Underwhelmed by the offerings of online file backup storage
I spent a portion of this weekend evaluating online backup solutions. I am trying to create a comprehensive backup plan for myself and figured off-site online storage should be a part of this plan. I tried 5 or 6 different solutions and ended up frustrated and unimpressed.
First and foremost, online backup solutions need to think like Lightning McQueen: “Speed. I am Speed.” I don’t want to wait a day for my backup to be completed. One service took 5hrs to get a 200mb zip file at 35%. I realize the file is large, but I have several files this size and larger. Transferring over HTTP is laborious at best. Some services stated upload speeds would be equal to the speed of my broadband connection. Not so. I am now determined to find a service that offers FTP upload as this offers the speediest of all upload/download capabilities. This may cost a little more, but the speed will be worth it.
Second, I want simple off-site storage. Most of the current so called Web 2.0 services offered a more complex service with video and file sharing. It made me wonder what business they were in. Are they in the online backup business or the file sharing business? To me those are two different things. As a potential online backup customer I don’t care about sharing my music and photo files. I just want to back them up.

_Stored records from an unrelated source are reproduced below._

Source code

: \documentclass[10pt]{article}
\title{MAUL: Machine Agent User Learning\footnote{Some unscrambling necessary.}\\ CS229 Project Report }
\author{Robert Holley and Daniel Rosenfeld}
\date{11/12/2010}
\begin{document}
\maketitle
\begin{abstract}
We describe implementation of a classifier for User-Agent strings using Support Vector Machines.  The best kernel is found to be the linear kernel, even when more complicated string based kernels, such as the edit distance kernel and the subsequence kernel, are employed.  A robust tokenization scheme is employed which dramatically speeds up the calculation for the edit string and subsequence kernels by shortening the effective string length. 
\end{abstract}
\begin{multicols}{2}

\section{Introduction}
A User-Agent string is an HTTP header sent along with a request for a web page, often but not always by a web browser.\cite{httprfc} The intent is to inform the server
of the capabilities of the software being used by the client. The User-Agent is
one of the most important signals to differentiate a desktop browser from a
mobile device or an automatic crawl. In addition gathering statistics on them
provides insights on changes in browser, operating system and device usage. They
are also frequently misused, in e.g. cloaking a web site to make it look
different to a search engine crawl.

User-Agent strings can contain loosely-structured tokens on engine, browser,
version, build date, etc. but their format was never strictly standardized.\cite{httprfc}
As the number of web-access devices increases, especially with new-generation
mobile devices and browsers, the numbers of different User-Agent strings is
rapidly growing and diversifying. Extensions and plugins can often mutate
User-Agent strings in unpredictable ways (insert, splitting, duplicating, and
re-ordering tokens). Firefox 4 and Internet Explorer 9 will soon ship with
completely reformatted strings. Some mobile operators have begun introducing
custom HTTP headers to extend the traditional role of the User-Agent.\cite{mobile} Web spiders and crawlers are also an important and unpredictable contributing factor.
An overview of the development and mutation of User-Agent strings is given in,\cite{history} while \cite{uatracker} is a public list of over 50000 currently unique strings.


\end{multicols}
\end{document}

Third, several had desktop clients which claimed to increase the upload speed. Nada. Plus, I bit the bullet and even downloaded and installed .NET to test out one of the clients. I have put off installing .NET. Sort of peeves me that I have to install another platform on my PC for software that doesn’t show very good performance. The desktop client I eventually installed was slow. Clicking through the folder structure took several seconds to open each level. Painful. The issue could have been with my PC, but again, it needs to work for me and this clearly didn’t. I don’t understand companies having to rewrite a simple Windows Explorer interface in the latest bloated computer language.
There are several others I have yet to evaluate and will post a review of those that are worth your time. Time is precious even when backing up your files.
[tags]backup, storage, files [/tags]
Posted by Paul Flyer on Monday, November 13th, 2006 in Utilities




Pat Says:
May 11th, 2009 at 8:48 pm
Solution to this problem should be a method of transfer so that it operates independently and automatically using proxy tools designed to work in background format without monitoring.